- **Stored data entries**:
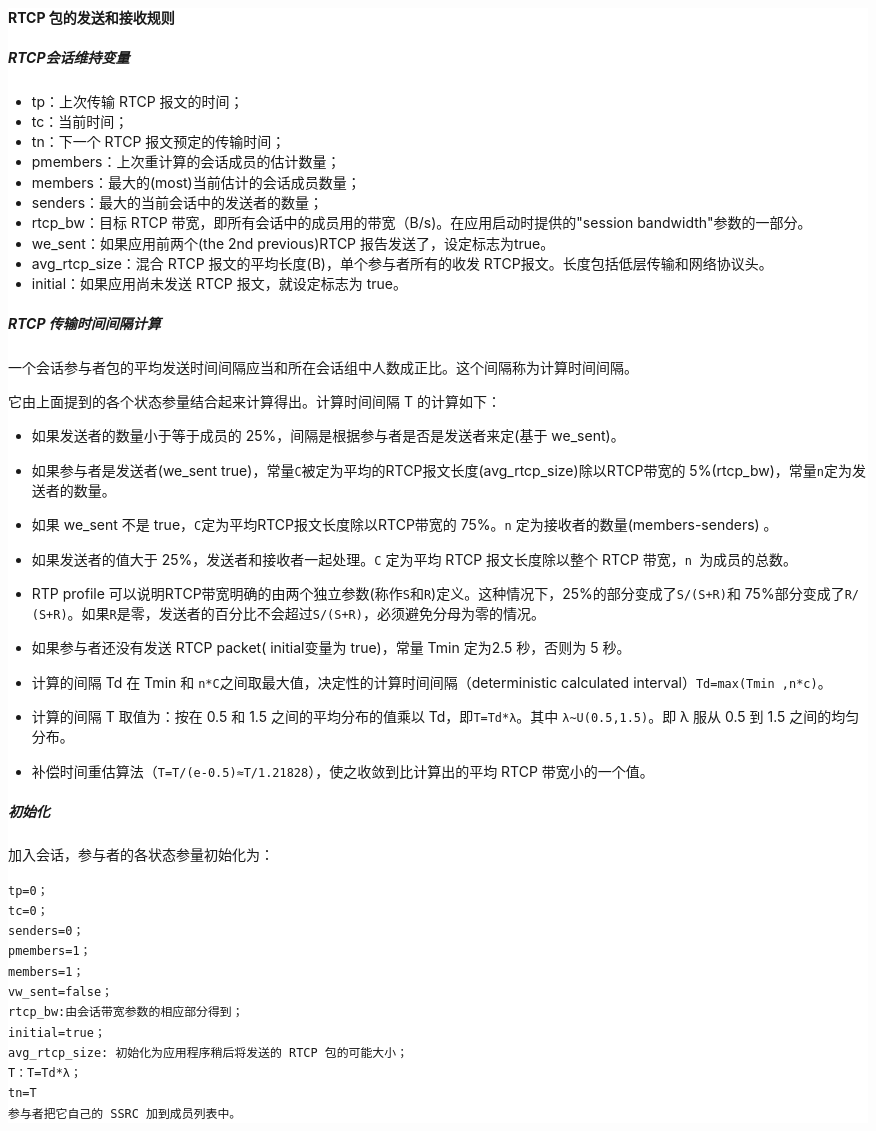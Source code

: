 #### RTCP 包的发送和接收规则

##### RTCP会话维持变量

* tp：上次传输 RTCP 报文的时间；
* tc：当前时间；
* tn：下一个 RTCP 报文预定的传输时间；
* pmembers：上次重计算的会话成员的估计数量；
* members：最大的(most)当前估计的会话成员数量；
* senders：最大的当前会话中的发送者的数量；
* rtcp_bw：目标 RTCP 带宽，即所有会话中的成员用的带宽（B/s)。在应用启动时提供的"session bandwidth"参数的一部分。
* we_sent：如果应用前两个(the 2nd previous)RTCP 报告发送了，设定标志为true。
* avg_rtcp_size：混合 RTCP 报文的平均长度(B)，单个参与者所有的收发 RTCP报文。长度包括低层传输和网络协议头。
* initial：如果应用尚未发送 RTCP 报文，就设定标志为 true。


##### RTCP 传输时间间隔计算

一个会话参与者包的平均发送时间间隔应当和所在会话组中人数成正比。这个间隔称为计算时间间隔。

它由上面提到的各个状态参量结合起来计算得出。计算时间间隔 T 的计算如下：

* 如果发送者的数量小于等于成员的 25%，间隔是根据参与者是否是发送者来定(基于 we_sent)。

* 如果参与者是发送者(we_sent true)，常量`C`被定为平均的RTCP报文长度(avg_rtcp_size)除以RTCP带宽的 5%(rtcp_bw)，常量`n`定为发送者的数量。

* 如果 we_sent 不是 true，`C`定为平均RTCP报文长度除以RTCP带宽的 75%。`n` 定为接收者的数量(members-senders) 。

* 如果发送者的值大于 25%，发送者和接收者一起处理。`C` 定为平均 RTCP 报文长度除以整个 RTCP 带宽，`n `为成员的总数。

* RTP profile 可以说明RTCP带宽明确的由两个独立参数(称作`S`和`R`)定义。这种情况下，25%的部分变成了`S/(S+R)`和 75%部分变成了`R/(S+R)`。如果`R`是零，发送者的百分比不会超过`S/(S+R)`，必须避免分母为零的情况。

* 如果参与者还没有发送 RTCP packet( initial变量为 true)，常量 Tmin 定为2.5 秒，否则为 5 秒。

* 计算的间隔 Td 在 Tmin 和 `n*C`之间取最大值，决定性的计算时间间隔（deterministic calculated interval）`Td=max(Tmin ,n*c)`。

* 计算的间隔 T 取值为：按在 0.5 和 1.5 之间的平均分布的值乘以 Td，即`T=Td*λ`。其中 `λ~U(0.5,1.5)`。即 λ 服从 0.5 到 1.5 之间的均匀分布。

*  补偿时间重估算法（`T=T/(e-0.5)≈T/1.21828`），使之收敛到比计算出的平均 RTCP 带宽小的一个值。

##### 初始化 

加入会话，参与者的各状态参量初始化为：
```txt
tp=0；
tc=0； 
senders=0； 
pmembers=1；
members=1； 
vw_sent=false； 
rtcp_bw:由会话带宽参数的相应部分得到；
initial=true；
avg_rtcp_size: 初始化为应用程序稍后将发送的 RTCP 包的可能大小；
T：T=Td*λ；
tn=T
参与者把它自己的 SSRC 加到成员列表中。
```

- **Exercise objective**: Only one thing is wanted in reply: the number of lines in the entries that hold the string "Tmin".

- **Answer to this problem**: 2